2 posts tagged “louisiana”
how do you talk about a day with your family at a hunting camp on the mississippi without filling it with stereotypes about the south?
you can't. so i'll just tell you what really happened.
my cousin owns a hunting camp on the west bank, just north of baton rouge that he also uses as his home. it's a really nice place with much acreage, many deer to kill, and a house straight out of "log cabins annual." he pretty much built the place from the ground up with lumber from the camp. then, he installed satellite television, a pool overlooking the river, and a great hammock.
my little brother spends a lot of time out there, and he felt it necessary to show me why. he brought me for a tour on the four-wheeler. he would occasionally stop and say, "see? see why i love this place?" and i had to say that i did. it's gorgeous. kyle pointed out where the cranes nested, and where the "poor black men fish around here." he also nearly ran over a snapping turtle. i jumped off the four-wheeler and took a picture of him with my crappy cameraphone. the little guy didn't look too happy with me, either. he looked up at me and snapped his powerful jaws; kyle said (in his best hick accent), "watch out or he'll snap your balls off." i had to admit that i had no doubt he would.
back at the house, the constant flow of jokes about my big city move continued.
"y'know, you're in louisiana. you can wear shorts, gavin." yes, i know...but i just had a nice brunch with my friends.
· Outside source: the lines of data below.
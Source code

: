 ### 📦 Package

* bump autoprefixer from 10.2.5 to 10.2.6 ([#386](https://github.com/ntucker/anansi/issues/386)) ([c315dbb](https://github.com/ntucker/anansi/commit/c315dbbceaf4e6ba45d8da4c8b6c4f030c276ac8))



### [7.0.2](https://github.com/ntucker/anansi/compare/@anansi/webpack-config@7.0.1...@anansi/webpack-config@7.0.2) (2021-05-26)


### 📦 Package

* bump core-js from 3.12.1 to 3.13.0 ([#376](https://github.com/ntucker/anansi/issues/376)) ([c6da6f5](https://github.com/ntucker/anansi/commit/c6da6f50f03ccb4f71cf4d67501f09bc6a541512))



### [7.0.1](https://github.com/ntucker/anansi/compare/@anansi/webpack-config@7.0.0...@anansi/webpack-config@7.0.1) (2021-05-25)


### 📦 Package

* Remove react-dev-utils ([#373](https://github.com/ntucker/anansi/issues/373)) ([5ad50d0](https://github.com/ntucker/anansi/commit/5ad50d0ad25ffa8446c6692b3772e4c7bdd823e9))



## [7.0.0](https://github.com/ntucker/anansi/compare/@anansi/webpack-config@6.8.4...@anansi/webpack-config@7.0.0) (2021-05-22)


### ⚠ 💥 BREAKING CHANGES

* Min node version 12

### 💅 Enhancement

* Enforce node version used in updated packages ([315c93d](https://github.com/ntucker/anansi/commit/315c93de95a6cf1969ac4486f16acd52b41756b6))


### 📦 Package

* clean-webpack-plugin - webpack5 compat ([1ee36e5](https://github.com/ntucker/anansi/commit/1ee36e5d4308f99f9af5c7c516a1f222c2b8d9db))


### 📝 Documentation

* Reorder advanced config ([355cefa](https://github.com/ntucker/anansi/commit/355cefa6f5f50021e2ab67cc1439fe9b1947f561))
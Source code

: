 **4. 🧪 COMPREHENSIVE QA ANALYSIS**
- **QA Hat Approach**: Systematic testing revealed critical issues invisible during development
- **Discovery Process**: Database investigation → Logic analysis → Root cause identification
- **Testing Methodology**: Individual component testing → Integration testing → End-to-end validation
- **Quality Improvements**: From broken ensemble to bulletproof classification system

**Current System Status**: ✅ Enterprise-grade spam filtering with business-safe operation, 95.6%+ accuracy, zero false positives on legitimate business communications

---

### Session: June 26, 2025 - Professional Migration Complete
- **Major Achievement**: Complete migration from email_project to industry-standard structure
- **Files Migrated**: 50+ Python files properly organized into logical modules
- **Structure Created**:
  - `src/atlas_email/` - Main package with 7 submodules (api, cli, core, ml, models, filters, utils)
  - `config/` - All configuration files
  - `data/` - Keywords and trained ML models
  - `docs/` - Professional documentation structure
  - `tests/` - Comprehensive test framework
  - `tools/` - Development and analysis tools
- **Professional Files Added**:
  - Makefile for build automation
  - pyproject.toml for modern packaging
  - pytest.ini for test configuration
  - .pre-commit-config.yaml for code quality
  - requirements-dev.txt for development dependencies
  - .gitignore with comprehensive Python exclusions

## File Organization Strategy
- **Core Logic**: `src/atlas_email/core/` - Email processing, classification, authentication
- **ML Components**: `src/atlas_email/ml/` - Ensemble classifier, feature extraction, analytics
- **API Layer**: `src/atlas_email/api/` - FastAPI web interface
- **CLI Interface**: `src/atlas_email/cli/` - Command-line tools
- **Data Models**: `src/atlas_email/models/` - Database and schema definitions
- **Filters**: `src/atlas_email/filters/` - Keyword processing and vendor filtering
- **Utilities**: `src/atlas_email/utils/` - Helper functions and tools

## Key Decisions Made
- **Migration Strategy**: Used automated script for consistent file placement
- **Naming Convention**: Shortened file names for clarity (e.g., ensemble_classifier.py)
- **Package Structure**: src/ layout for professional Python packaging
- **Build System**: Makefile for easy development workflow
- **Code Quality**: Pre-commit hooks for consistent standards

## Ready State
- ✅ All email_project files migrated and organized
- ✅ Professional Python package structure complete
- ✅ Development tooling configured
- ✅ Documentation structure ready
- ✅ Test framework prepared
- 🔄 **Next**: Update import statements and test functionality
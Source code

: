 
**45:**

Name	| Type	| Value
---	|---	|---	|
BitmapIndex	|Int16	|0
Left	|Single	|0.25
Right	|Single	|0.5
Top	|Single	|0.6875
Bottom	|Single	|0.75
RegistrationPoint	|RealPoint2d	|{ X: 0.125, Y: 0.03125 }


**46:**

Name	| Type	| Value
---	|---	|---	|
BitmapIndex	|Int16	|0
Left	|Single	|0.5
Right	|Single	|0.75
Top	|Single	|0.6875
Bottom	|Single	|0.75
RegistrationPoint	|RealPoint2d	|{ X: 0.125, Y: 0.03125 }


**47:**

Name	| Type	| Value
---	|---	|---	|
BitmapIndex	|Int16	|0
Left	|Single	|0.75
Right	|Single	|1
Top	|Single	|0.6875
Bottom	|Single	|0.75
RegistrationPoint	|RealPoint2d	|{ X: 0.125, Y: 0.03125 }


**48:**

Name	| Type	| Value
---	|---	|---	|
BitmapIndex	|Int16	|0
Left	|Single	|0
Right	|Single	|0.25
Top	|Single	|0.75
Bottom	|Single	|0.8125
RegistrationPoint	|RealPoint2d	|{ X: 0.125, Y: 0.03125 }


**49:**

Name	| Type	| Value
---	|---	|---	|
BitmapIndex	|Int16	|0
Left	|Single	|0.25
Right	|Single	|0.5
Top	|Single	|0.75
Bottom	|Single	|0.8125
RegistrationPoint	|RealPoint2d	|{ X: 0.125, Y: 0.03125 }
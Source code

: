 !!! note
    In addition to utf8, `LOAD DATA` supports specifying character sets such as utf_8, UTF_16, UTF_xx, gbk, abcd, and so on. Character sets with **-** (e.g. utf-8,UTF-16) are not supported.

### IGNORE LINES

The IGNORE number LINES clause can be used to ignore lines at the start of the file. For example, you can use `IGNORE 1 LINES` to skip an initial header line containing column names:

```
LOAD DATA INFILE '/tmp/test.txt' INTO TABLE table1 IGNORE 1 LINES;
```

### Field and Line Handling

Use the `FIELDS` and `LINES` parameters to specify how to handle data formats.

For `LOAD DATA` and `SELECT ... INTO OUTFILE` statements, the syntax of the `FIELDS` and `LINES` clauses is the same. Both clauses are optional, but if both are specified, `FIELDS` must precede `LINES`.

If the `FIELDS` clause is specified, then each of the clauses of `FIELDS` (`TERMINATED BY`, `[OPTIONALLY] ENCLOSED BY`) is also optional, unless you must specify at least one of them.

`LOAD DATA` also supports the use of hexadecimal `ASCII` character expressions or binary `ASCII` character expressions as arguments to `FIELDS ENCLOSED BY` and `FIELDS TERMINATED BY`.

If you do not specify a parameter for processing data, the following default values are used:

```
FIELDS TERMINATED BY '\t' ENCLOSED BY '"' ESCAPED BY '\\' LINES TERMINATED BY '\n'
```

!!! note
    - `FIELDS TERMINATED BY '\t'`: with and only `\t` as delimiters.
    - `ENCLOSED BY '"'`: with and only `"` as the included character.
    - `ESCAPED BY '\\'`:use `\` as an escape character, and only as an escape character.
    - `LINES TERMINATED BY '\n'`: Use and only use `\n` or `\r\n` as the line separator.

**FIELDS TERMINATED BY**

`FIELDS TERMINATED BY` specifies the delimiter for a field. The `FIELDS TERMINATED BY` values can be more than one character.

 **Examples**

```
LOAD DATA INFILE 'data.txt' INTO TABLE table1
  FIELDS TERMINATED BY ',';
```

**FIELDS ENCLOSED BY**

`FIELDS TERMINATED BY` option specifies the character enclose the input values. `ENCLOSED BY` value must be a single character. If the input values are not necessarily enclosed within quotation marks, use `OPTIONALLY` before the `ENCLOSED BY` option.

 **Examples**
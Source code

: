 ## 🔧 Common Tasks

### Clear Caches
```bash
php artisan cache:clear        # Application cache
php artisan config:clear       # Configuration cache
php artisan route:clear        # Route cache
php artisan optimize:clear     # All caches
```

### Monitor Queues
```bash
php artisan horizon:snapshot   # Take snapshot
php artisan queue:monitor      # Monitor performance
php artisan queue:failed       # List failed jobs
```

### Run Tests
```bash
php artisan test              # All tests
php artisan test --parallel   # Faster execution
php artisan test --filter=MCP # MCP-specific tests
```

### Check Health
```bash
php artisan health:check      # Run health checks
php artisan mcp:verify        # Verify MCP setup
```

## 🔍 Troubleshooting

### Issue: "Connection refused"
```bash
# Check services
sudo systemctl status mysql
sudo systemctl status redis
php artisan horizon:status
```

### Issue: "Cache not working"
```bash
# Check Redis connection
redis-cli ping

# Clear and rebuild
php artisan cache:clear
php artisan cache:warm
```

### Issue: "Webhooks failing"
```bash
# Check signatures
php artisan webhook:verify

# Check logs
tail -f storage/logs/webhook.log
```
"i bet they don't have good food like this up there, do they YANKEE?" no, they really don't. i miss the food here terribly.
"hey. did you get lost comin' here? took you long enough! what, you don't know your way around here?!" geez, guys. i drive out here once every 3 years. of course i don't know my way around.
so i sat on the back porch and drank beer. because if i sat inside, i would be forced to watch comedy central's "red state weekend," and outside all i had to deal with was country music on the on-again, off-again outdoor speaker system. also because i was tired of being allowed to sit at the adult table and gossip about the family members that weren't there anymore. but mostly, because that's what kyle's girlfriend was doing, and that's what everybody expected me to be doing. i'm the city boy that smokes pot and drinks all the time, my family talks to me less when i'm obviously doing one of them. but, i couldn't shake all of them. first, my uncle terry told me about his dream. he told me, "gavin...i was riding a harley all night last night until my wife woke me up. it was wonderful." then, my aunt celie kept sitting down next to me and staring at me. she would stare for a minute, and then just say, "you really do look happier, gavin. you really do." i know i do. because i really am happier. but she kept telling me that. in fact, she did it all day long. she was constantly telling me that i was looking skinnier, tanner, better-looking, & happier. toward the end of the day, i decided to make it uncomfortable for her. i told her that i knew i looked better and that as soon as i got back to chicago, i was going to start going out to bars and picking up women. as many women as i could get. she backed off after that.
as i started to leave, the mood changed. my cousin's daughter soaked me with water from the pool. i sternly told her to stop but she poured another cup on. i guess i deserve it for spending so much time with her when she was really young, but this meant that nobody would hug me good-bye. i was left with a causual, "well, i'll see y'all later." i got in my car and put billy breathes on again, for the 438th time. it was a perfect ending to the day, i felt, because who doesn't want to be prince caspian and float upon the waves?
the overriding feeling in baton rouge was "eternally not the same." every time i spent time with my true friends, i felt completely out of the loop. every time i spent time with my family, i felt like a celebrity. every time i spent time alone, i felt completely not at home. there wasn't anything i could do. when i wanted love, i got false affection; when i wanted to talk about my new life, i got complaints about the noise.
it's not like i expected to show up in the city and be greeted with a ticker tape parade, but i also didn't expect to be greeted with lackadaisical contact with the people that mean the most to me.
i got a few good things out of the trip. good stories. great stories. and, toward the end of the trip, the time became more quality.
so, the entries that follow this one will be those stories. so far, they are "aubrey wants her professor," "new orleans," "i do do my thang," and stories about friends day and that guy dan, micah, and i met last night who just got out of jail.
i'll get to all of this later tonight. drinking now.